In the northwest, "Bangla Bhai", a militant, lays down the law. He leads a group, the `Jagrota Muslim Janata Bangladesh' (JMJB), that wields guns openly and picks up people at will, reportedly with the full knowledge of the police (Frontline, July 2). Amid strong allegations of enforcement of harsh Islamic codes, the JMJB kicked off a drive in April apparently to `cleanse' the place of leftist outlaws. "Bangla Bhai", who has an arrest warrant against him, runs a parallel, puritanical, Taliban-like rule, say reports in local newspapers. But the government does not appear too concerned.

When Bangladesh was born in 1971, it was decided that the country would be run on the principle of separation of religion from the state. However, things did not turn out as planned. While political Islam made a re-entry, thanks to the military generals-turned-politicians who ruled Bangladesh for more than a decade, `the spirit of 1971' suffered. The Islamists, who were the `defeated forces' of the 1971 war, gained strength while the `pro-liberation' or the secular forces stood divided.

After the assassination of Sheikh Mujibur Rahman, Gen. Ziaur Rahman deleted secularism from the country's Constitution. He legitimised the entry of `pro-Pakistan Islamists' into politics under the guise of promoting multi-party democracy. Another military ruler, Gen. H.M. Ershad, who took over after Ziaur Rahman's assassination in 1981, set the nation on the path of Islamism so as to safeguard his position as a despotic ruler.

Many secular thinkers believe that Islamic militancy in Bangladesh is a continuation of the defunct Cold War policy of the United States. The U.S. supported the fundamentalists because they served its immediate purpose. But the September 11, 2001, attacks on the U.S. changed the situation.

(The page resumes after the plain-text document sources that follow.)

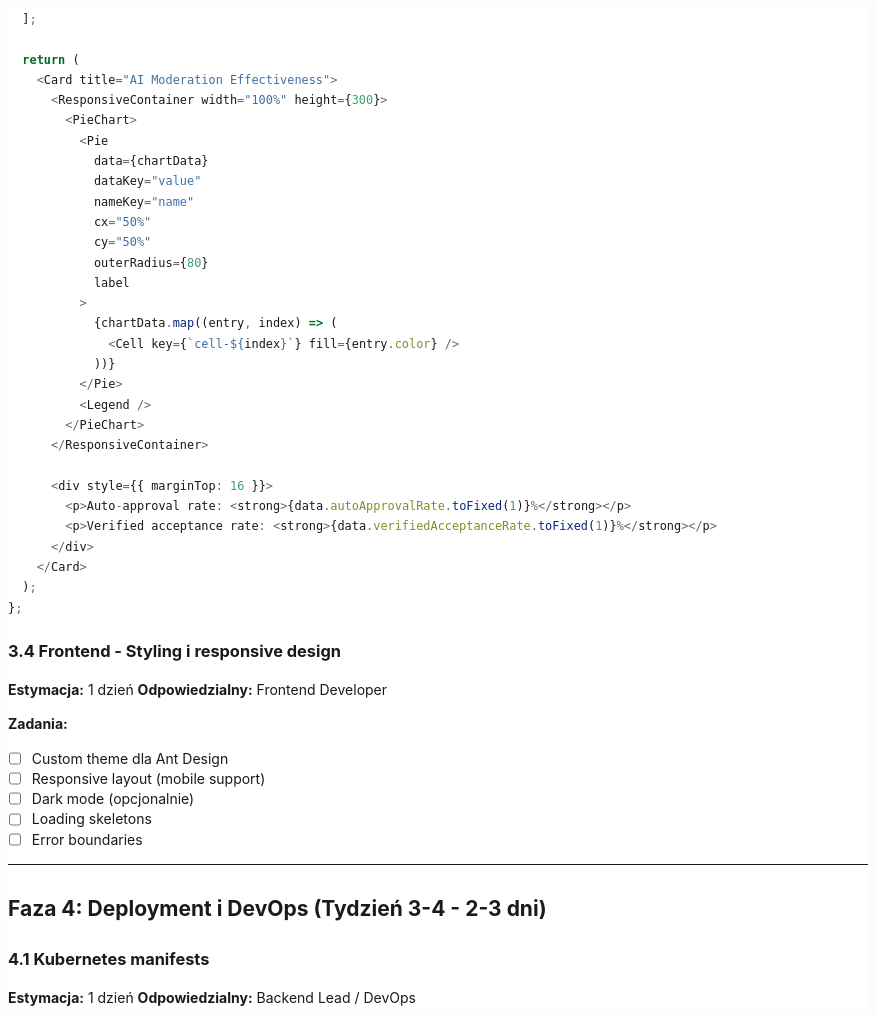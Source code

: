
 ```typescript
  ];

  return (
    <Card title="AI Moderation Effectiveness">
      <ResponsiveContainer width="100%" height={300}>
        <PieChart>
          <Pie
            data={chartData}
            dataKey="value"
            nameKey="name"
            cx="50%"
            cy="50%"
            outerRadius={80}
            label
          >
            {chartData.map((entry, index) => (
              <Cell key={`cell-${index}`} fill={entry.color} />
            ))}
          </Pie>
          <Legend />
        </PieChart>
      </ResponsiveContainer>

      <div style={{ marginTop: 16 }}>
        <p>Auto-approval rate: <strong>{data.autoApprovalRate.toFixed(1)}%</strong></p>
        <p>Verified acceptance rate: <strong>{data.verifiedAcceptanceRate.toFixed(1)}%</strong></p>
      </div>
    </Card>
  );
};
```

### 3.4 Frontend - Styling i responsive design

**Estymacja:** 1 dzień
**Odpowiedzialny:** Frontend Developer

**Zadania:**
- [ ] Custom theme dla Ant Design
- [ ] Responsive layout (mobile support)
- [ ] Dark mode (opcjonalnie)
- [ ] Loading skeletons
- [ ] Error boundaries

---

## Faza 4: Deployment i DevOps (Tydzień 3-4 - 2-3 dni)

### 4.1 Kubernetes manifests

**Estymacja:** 1 dzień
**Odpowiedzialny:** Backend Lead / DevOps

Said an American-Bangladeshi analyst: "While in the case of Bangladesh, the U.S. foreign policy direction did not change drastically from the Cold War era... the Afghanistan theatre is quite a different scenario." The dominant partner in the Khaleda Zia government, Jamaat-e-Islami, Bangladesh, has evolved from the womb of Jamaat-e-Islami, Pakistan, now a powerful component of the Mutahidda Majlis-e-Amal (MMA).

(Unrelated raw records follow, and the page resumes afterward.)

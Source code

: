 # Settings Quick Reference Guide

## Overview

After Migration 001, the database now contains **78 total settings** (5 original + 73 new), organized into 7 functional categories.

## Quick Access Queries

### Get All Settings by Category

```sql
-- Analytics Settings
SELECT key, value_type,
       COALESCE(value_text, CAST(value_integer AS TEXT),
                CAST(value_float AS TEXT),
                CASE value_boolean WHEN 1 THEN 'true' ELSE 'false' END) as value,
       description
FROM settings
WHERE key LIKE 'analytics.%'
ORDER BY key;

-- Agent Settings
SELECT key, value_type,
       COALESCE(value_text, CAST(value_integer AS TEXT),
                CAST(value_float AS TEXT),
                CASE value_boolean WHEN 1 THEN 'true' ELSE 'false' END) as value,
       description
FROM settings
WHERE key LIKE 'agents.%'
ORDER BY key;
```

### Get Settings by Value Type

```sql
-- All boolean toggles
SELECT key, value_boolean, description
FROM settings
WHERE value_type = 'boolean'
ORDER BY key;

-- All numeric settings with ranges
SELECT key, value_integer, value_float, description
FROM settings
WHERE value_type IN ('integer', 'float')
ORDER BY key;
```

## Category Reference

Bangladesh is fast becoming a country of political intolerance and increasing human rights violations. Secular and liberal intellectuals and the `pro-liberation' parties are seen as the primary enemies of the state and liberal intellectuals and academics receive death threats from the mullahs. Even the High Court judges who declared fatwa `unconstitutional' and punishable under the law faced an open death threat.

Recently, 10 eminent politicians, scholars and writers received letters from an Islamic outfit threatening to kill them for being `anti-Islamic'. Many secular thinkers claim that the forces behind the letters aim to merge Bangladesh back with Pakistan. Sheikh Hasina has alleged that the `ultimate objective' of the BNP-Jamaat alliance rule is to turn Bangladesh into `a vassal state of Pakistan'. While demanding an international probe into the recent series of bomb blasts, she expressed the fear that the Islamic militant groups `patronised by the government' are planning "an armed uprising". The country is also witnessing a national outcry over `distortions' of its independence history by the present government.

Going by the cycle of violence, some analysts foresee a new fight sooner or later, a clash within, between liberal `pro-liberationists' and the growing militant Islamists backed by the `anti-liberationists'. Some see it as a new national tragedy, while others say it may be inevitable.